# WHAT IS REQUIRED:
Below are the records; give again exactly the lines from the one containing "- A bubble chart displays each sample" through the one containing "2. Set your", leaving out pictures.

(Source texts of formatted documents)
────────────────────────────────────────

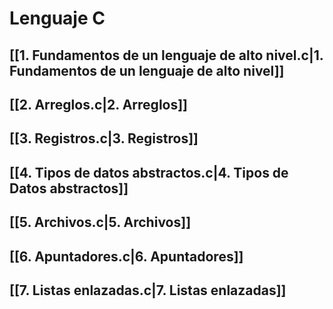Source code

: # Lenguaje C
## [[1. Fundamentos de un lenguaje de alto nivel.c|1. Fundamentos de un lenguaje de alto nivel]]
## [[2. Arreglos.c|2. Arreglos]]
## [[3. Registros.c|3. Registros]]
## [[4. Tipos de datos abstractos.c|4. Tipos de Datos abstractos]]
## [[5. Archivos.c|5. Archivos]]
## [[6. Apuntadores.c|6. Apuntadores]]
## [[7. Listas enlazadas.c|7. Listas enlazadas]]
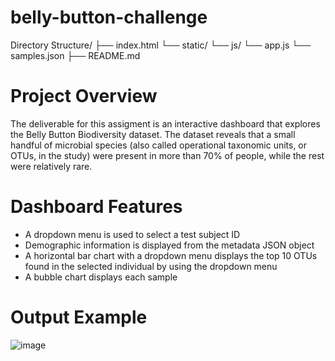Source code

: # belly-button-challenge
Directory Structure/
  ├── index.html
  └── static/
      └── js/
          └── app.js
  └── samples.json
  ├── README.md

# Project Overview
The deliverable for this assigment is an interactive dashboard that explores the Belly Button Biodiversity dataset. The dataset reveals that a small handful of microbial species (also called operational taxonomic units, or OTUs, in the study) were present in more than 70% of people, while the rest were relatively rare.

# Dashboard Features
- A dropdown menu is used to select a test subject ID
- Demographic information is displayed from the metadata JSON object
- A horizontal bar chart with a dropdown menu displays the top 10 OTUs found in the selected individual by using the dropdown menu
- A bubble chart displays each sample

# Output Example

![image](https://github.com/amz007/belly-button-challenge/assets/161349672/e5dc48a4-064f-4a96-8714-402b7bdb420c)


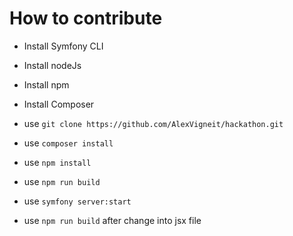# How to contribute
- Install Symfony CLI
- Install nodeJs
- Install npm
- Install Composer
- use `git clone https://github.com/AlexVigneit/hackathon.git`
- use `composer install`
- use `npm install`
- use `npm run build`
- use `symfony server:start`

- use `npm run build` after change into jsx file
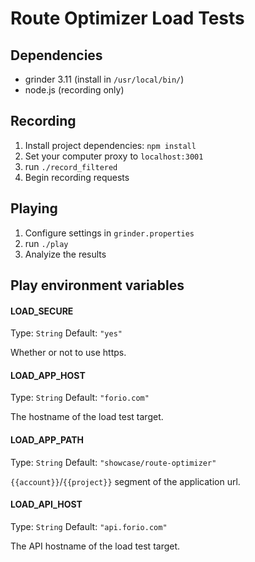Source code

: # Route Optimizer Load Tests

## Dependencies
- grinder 3.11 (install in `/usr/local/bin/`)
- node.js (recording only)

## Recording
1. Install project dependencies: `npm install`
2. Set your computer proxy to `localhost:3001`
3. run `./record_filtered`
4. Begin recording requests

## Playing
1. Configure settings in `grinder.properties`
2. run `./play`
3. Analyize the results

## Play environment variables

#### LOAD_SECURE

Type: `String`
Default: `"yes"`

Whether or not to use https.

#### LOAD_APP_HOST

Type: `String`
Default: `"forio.com"`

The hostname of the load test target.

#### LOAD_APP_PATH
Type: `String`
Default: `"showcase/route-optimizer"`

`{{account}}`/`{{project}}` segment of the application url.


#### LOAD_API_HOST
Type: `String`
Default: `"api.forio.com"`

The API hostname of the load test target.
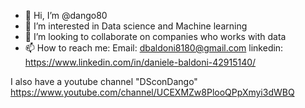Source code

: - 👋 Hi, I’m @dango80 
- 👀 I’m interested in Data science and Machine learning
- 💞️ I’m looking to collaborate on companies who works with data
- 📫 How to reach me:
Email: dbaldoni8180@gmail.com
linkedin: https://www.linkedin.com/in/daniele-baldoni-42915140/

<!---
dango80/dango80 is a ✨ special ✨ repository because its `README.md` (this file) appears on your GitHub profile.
You can click the Preview link to take a look at your changes.
--->
I also have a youtube channel "DSconDango" https://www.youtube.com/channel/UCEXMZw8PlooQPpXmyi3dWBQ
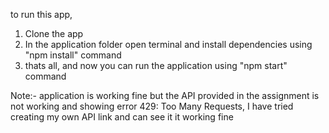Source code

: to run this app, 
1) Clone the app 
2) In the application folder open terminal and install dependencies using "npm install" command
3) thats all, and now you can run the application using "npm start" command

Note:- application is working fine but the API provided in the assignment is not working and showing error 429: Too Many Requests, I have tried creating my own API link and can see it it working fine
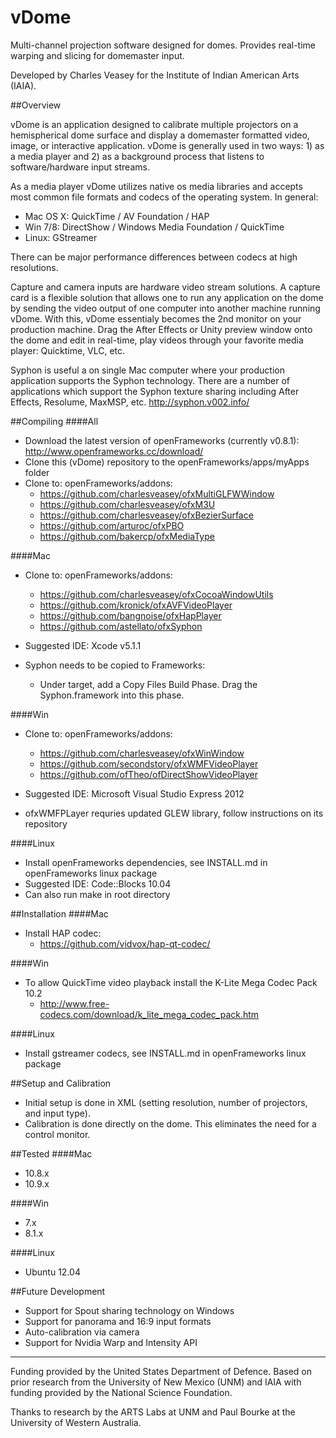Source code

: vDome
=====

Multi-channel projection software designed for domes. Provides real-time warping and slicing for domemaster input.  

Developed by Charles Veasey for the Institute of Indian American Arts (IAIA).  

##Overview

vDome is an application designed to calibrate multiple projectors on a hemispherical dome surface and display a domemaster formatted video, image, or interactive application. vDome is generally used in two ways: 1) as a media player and 2) as a background process that listens to software/hardware input streams.

As a media player vDome utilizes native os media libraries and accepts most common file formats and codecs of the operating system. In general:  
  - Mac OS X: QuickTime / AV Foundation / HAP
  - Win 7/8: DirectShow / Windows Media Foundation / QuickTime
  - Linux: GStreamer

There can be major performance differences between codecs at high resolutions.

Capture and camera inputs are hardware video stream solutions. A capture card is a flexible solution that allows one to run any application on the dome by sending the video output of one computer into another machine running vDome. With this, vDome essentialy becomes the 2nd monitor on your production machine. Drag the After Effects or Unity preview window onto the dome and edit in real-time, play videos through your favorite media player: Quicktime, VLC, etc. 

Syphon is useful a on single Mac computer where your production application supports the Syphon technology. There are a number of applications which support the Syphon texture sharing including After Effects, Resolume, MaxMSP, etc. 
http://syphon.v002.info/  

##Compiling
####All
  -  Download the latest version of openFrameworks (currently v0.8.1): http://www.openframeworks.cc/download/
  -  Clone this (vDome) repository to the openFrameworks/apps/myApps folder
  -  Clone to: openFrameworks/addons:
     - https://github.com/charlesveasey/ofxMultiGLFWWindow
     - https://github.com/charlesveasey/ofxM3U
     - https://github.com/charlesveasey/ofxBezierSurface
     - https://github.com/arturoc/ofxPBO
     - https://github.com/bakercp/ofxMediaType

####Mac
  -  Clone to: openFrameworks/addons:
     - https://github.com/charlesveasey/ofxCocoaWindowUtils
     - https://github.com/kronick/ofxAVFVideoPlayer
     - https://github.com/bangnoise/ofxHapPlayer
     - https://github.com/astellato/ofxSyphon

  - Suggested IDE: Xcode v5.1.1
  - Syphon needs to be copied to Frameworks:
    -  Under target, add a Copy Files Build Phase. Drag the Syphon.framework into this phase.

####Win
  -  Clone to: openFrameworks/addons:
     - https://github.com/charlesveasey/ofxWinWindow
     - https://github.com/secondstory/ofxWMFVideoPlayer
     - https://github.com/ofTheo/ofDirectShowVideoPlayer
         
  - Suggested IDE: Microsoft Visual Studio Express 2012
  - ofxWMFPLayer requries updated GLEW library, follow instructions on its repository

####Linux
  - Install openFrameworks dependencies, see INSTALL.md in openFrameworks linux package
  - Suggested IDE: Code::Blocks 10.04 
  - Can also run make in root directory

##Installation
####Mac
  - Install HAP codec:
     - https://github.com/vidvox/hap-qt-codec/

####Win
  - To allow QuickTime video playback install the K-Lite Mega Codec Pack 10.2 
    - http://www.free-codecs.com/download/k_lite_mega_codec_pack.htm

####Linux
  - Install gstreamer codecs, see INSTALL.md in openFrameworks linux package

##Setup and Calibration
  - Initial setup is done in XML (setting resolution, number of projectors, and input type).
  - Calibration is done directly on the dome. This eliminates the need for a control monitor.

##Tested
####Mac
  - 10.8.x
  - 10.9.x

####Win
  - 7.x
  - 8.1.x

####Linux
  - Ubuntu 12.04 

##Future Development
  - Support for Spout sharing technology on Windows
  - Support for panorama and 16:9 input formats
  - Auto-calibration via camera  
  - Support for Nvidia Warp and Intensity API
  
---
Funding provided by the United States Department of Defence. Based on prior research from the University of New Mexico (UNM) and IAIA with funding provided by the National Science Foundation.

Thanks to research by the ARTS Labs at UNM and Paul Bourke at the University of Western Australia.
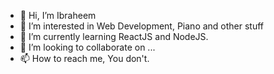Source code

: - 👋 Hi, I’m Ibraheem
- 👀 I’m interested in Web Development, Piano and other stuff
- 🌱 I’m currently learning ReactJS and NodeJS.
- 💞️ I’m looking to collaborate on ...
- 📫 How to reach me, You don't.

<!---
ft7e/ft7e is a ✨ special ✨ repository because its `README.md` (this file) appears on your GitHub profile.
You can click the Preview link to take a look at your changes.
--->
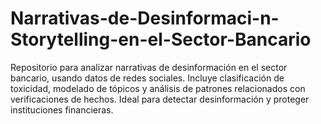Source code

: # Narrativas-de-Desinformaci-n-Storytelling-en-el-Sector-Bancario
Repositorio para analizar narrativas de desinformación en el sector bancario, usando datos de redes sociales. Incluye clasificación de toxicidad, modelado de tópicos y análisis de patrones relacionados con verificaciones de hechos. Ideal para detectar desinformación y proteger instituciones financieras.
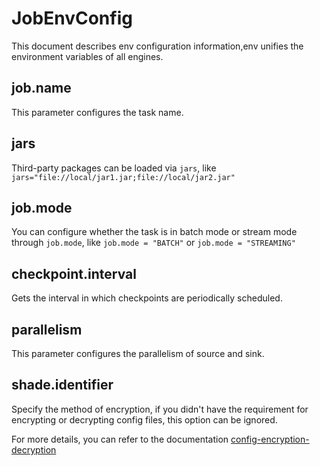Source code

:# JobEnvConfig

This document describes env configuration information,env unifies the environment variables of all engines.

## job.name

This parameter configures the task name.

## jars

Third-party packages can be loaded via `jars`, like `jars="file://local/jar1.jar;file://local/jar2.jar"`

## job.mode

You can configure whether the task is in batch mode or stream mode through `job.mode`, like `job.mode = "BATCH"` or `job.mode = "STREAMING"`

## checkpoint.interval

Gets the interval in which checkpoints are periodically scheduled.

## parallelism

This parameter configures the parallelism of source and sink.

## shade.identifier

Specify the method of encryption, if you didn't have the requirement for encrypting or decrypting config files, this option can be ignored.

For more details, you can refer to the documentation [config-encryption-decryption](./Config-Encryption-Decryption.md)
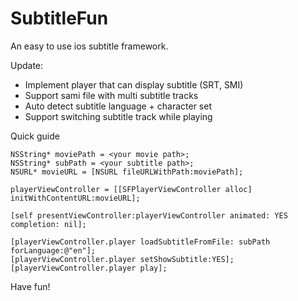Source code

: SubtitleFun
===========

An easy to use ios subtitle framework.

Update:
- Implement player that can display subtitle (SRT, SMI)
- Support sami file with multi subtitle tracks
- Auto detect subtitle language + character set
- Support switching subtitle track while playing

Quick guide

    NSString* moviePath = <your movie path>;
    NSString* subPath = <your subtitle path>;
    NSURL* movieURL = [NSURL fileURLWithPath:moviePath];
    
    playerViewController = [[SFPlayerViewController alloc] initWithContentURL:movieURL];

    [self presentViewController:playerViewController animated: YES completion: nil];
    
    [playerViewController.player loadSubtitleFromFile: subPath forLanguage:@"en"];
    [playerViewController.player setShowSubtitle:YES];
    [playerViewController.player play];
    
    
Have fun!
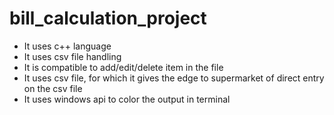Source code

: # bill_calculation_project

*  It uses c++ language 
*  It uses csv file handling
*  It is compatible to add/edit/delete item in the file
*  It uses csv file, for which it gives the edge to supermarket of direct entry on the csv file
*  It uses windows api to color the output in terminal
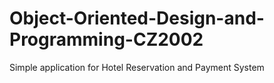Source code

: # Object-Oriented-Design-and-Programming-CZ2002

Simple application for Hotel Reservation and Payment System
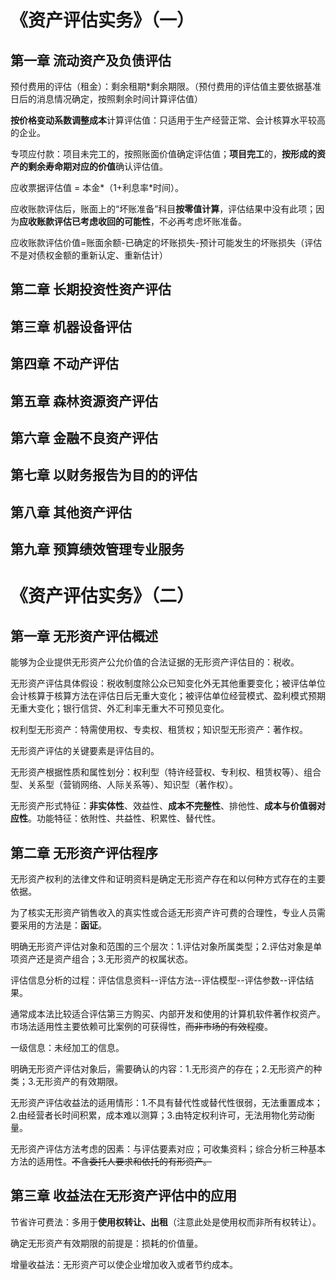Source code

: # 《资产评估实务》（一）

## 第一章 流动资产及负债评估

预付费用的评估（租金）：剩余租期*剩余期限。（预付费用的评估值主要依据基准日后的消息情况确定，按照剩余时间计算评估值）

**按价格变动系数调整成本**计算评估值：只适用于生产经营正常、会计核算水平较高的企业。

专项应付款：项目未完工的，按照账面价值确定评估值；**项目完工**的，**按形成的资产的剩余寿命期对应的价值**确认评估值。

应收票据评估值 = 本金*（1+利息率*时间）。

应收账款评估后，账面上的“坏账准备”科目**按零值计算**，评估结果中没有此项；因为**应收账款评估已考虑收回的可能性**，不必再考虑坏账准备。

应收账款评估价值=账面余额-已确定的坏账损失-预计可能发生的坏账损失（评估不是对债权金额的重新认定、重新估计）

## 第二章 长期投资性资产评估

## 第三章 机器设备评估

## 第四章 不动产评估

## 第五章 森林资源资产评估

## 第六章 金融不良资产评估

## 第七章 以财务报告为目的的评估

## 第八章 其他资产评估

## 第九章 预算绩效管理专业服务

# 《资产评估实务》（二）

## 第一章 无形资产评估概述

能够为企业提供无形资产公允价值的合法证据的无形资产评估目的：税收。

无形资产评估具体假设：税收制度除公众已知变化外无其他重要变化；被评估单位会计核算于核算方法在评估日后无重大变化；被评估单位经营模式、盈利模式预期无重大变化；银行信贷、外汇利率无重大不可预见变化。

权利型无形资产：特需使用权、专卖权、租赁权；知识型无形资产：著作权。

无形资产评估的关键要素是评估目的。

无形资产根据性质和属性划分：权利型（特许经营权、专利权、租赁权等）、组合型、关系型（营销网络、人际关系等）、知识型（著作权）。

无形资产形式特征：**非实体性**、效益性、**成本不完整性**、排他性、**成本与价值弱对应性**。功能特征：依附性、共益性、积累性、替代性。

## 第二章 无形资产评估程序

无形资产权利的法律文件和证明资料是确定无形资产存在和以何种方式存在的主要依据。

为了核实无形资产销售收入的真实性或合适无形资产许可费的合理性，专业人员需要采用的方法是：**函证**。

明确无形资产评估对象和范围的三个层次：1.评估对象所属类型；2.评估对象是单项资产还是资产组合；3.无形资产的权属状态。

评估信息分析的过程：评估信息资料--评估方法--评估模型--评估参数--评估结果。

通常成本法比较适合评估第三方购买、内部开发和使用的计算机软件著作权资产。市场法适用性主要依赖可比案例的可获得性，~~而非市场的有效程度~~。

一级信息：未经加工的信息。

明确无形资产评估对象后，需要确认的内容：1.无形资产的存在；2.无形资产的种类；3.无形资产的有效期限。

无形资产评估收益法的适用情形：1.不具有替代性或替代性很弱，无法重置成本；2.由经营者长时间积累，成本难以测算；3.由特定权利许可，无法用物化劳动衡量。

无形资产评估方法考虑的因素：与评估要素对应；可收集资料；综合分析三种基本方法的适用性。~~不含委托人要求和依托的有形资产。~~

## 第三章 收益法在无形资产评估中的应用

节省许可费法：多用于**使用权转让、出租**（注意此处是使用权而非所有权转让）。

确定无形资产有效期限的前提是：损耗的价值量。

增量收益法：无形资产可以使企业增加收入或者节约成本。
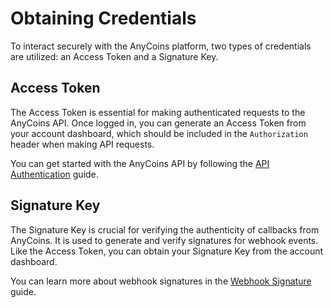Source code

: # Obtaining Credentials

To interact securely with the AnyCoins platform, two types of credentials are utilized: an Access Token and a Signature Key.

## Access Token

The Access Token is essential for making authenticated requests to the AnyCoins API. Once logged in, you can generate an Access Token from your account dashboard, which should be included in the `Authorization` header when making API requests.

You can get started with the AnyCoins API by following the [API Authentication](./authentication.md) guide.

## Signature Key

The Signature Key is crucial for verifying the authenticity of callbacks from AnyCoins. It is used to generate and verify signatures for webhook events. Like the Access Token, you can obtain your Signature Key from the account dashboard.

You can learn more about webhook signatures in the [Webhook Signature](../webhooks/signature.md) guide.
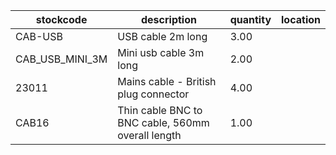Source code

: |stockcode|description|quantity|location|
|---------|-----------|--------|--------|
|CAB-USB|USB cable 2m long|3.00||
|CAB_USB_MINI_3M|Mini usb cable 3m long|2.00||
|23011|Mains cable - British plug connector|4.00||
|CAB16|Thin cable BNC to BNC cable, 560mm overall length|1.00||
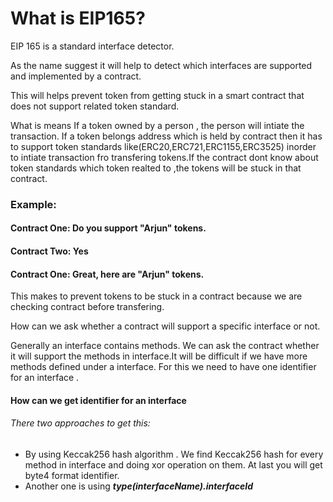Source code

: # What is EIP165?

EIP 165 is a standard interface detector.

As the name suggest it will help to detect which interfaces are supported and implemented by a contract.

This will helps prevent token from getting stuck in a smart contract that does not support related token standard.

What is means
 If a token owned by a person , the person will intiate the transaction.
 If a token belongs address which is held by contract then it has to support token standards like(ERC20,ERC721,ERC1155,ERC3525) inorder to intiate transaction fro transfering tokens.If the contract dont know  about token standards which token realted to ,the tokens will be stuck in that contract.

### Example:

#### Contract One: Do you support "Arjun" tokens.

#### Contract Two: Yes

#### Contract One: Great, here are "Arjun" tokens.

This makes to prevent tokens to be stuck in a contract because we are checking contract before transfering.


How can we ask whether a contract will support a specific interface or not.

Generally an interface contains methods. We can ask the contract whether it will support the methods in interface.It will be difficult if we have more methods defined under a interface.
For this we need to have one identifier for an interface .

#### How can we get identifier for an interface
###### There two approaches to get this:
+ By using Keccak256 hash algorithm . We find Keccak256 hash for every method in interface and doing xor operation on them. At last you will get byte4 format identifier.
+ Another one is  using  ***type(interfaceName).interfaceId***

────────────────────────────────────────

# RESPONSE BELOW:
- A bubble chart displays each sample

# Output Example

![image](https://github.com/amz007/belly-button-challenge/assets/161349672/e5dc48a4-064f-4a96-8714-402b7bdb420c)


# How to contribute
- Install Symfony CLI
- Install nodeJs
- Install npm
- Install Composer
- use `git clone https://github.com/AlexVigneit/hackathon.git`
- use `composer install`
- use `npm install`
- use `npm run build`
- use `symfony server:start`

- use `npm run build` after change into jsx file
Source code

: # Route Optimizer Load Tests

## Dependencies
- grinder 3.11 (install in `/usr/local/bin/`)
- node.js (recording only)

## Recording
1. Install project dependencies: `npm install`
2. Set your computer proxy to `localhost:3001`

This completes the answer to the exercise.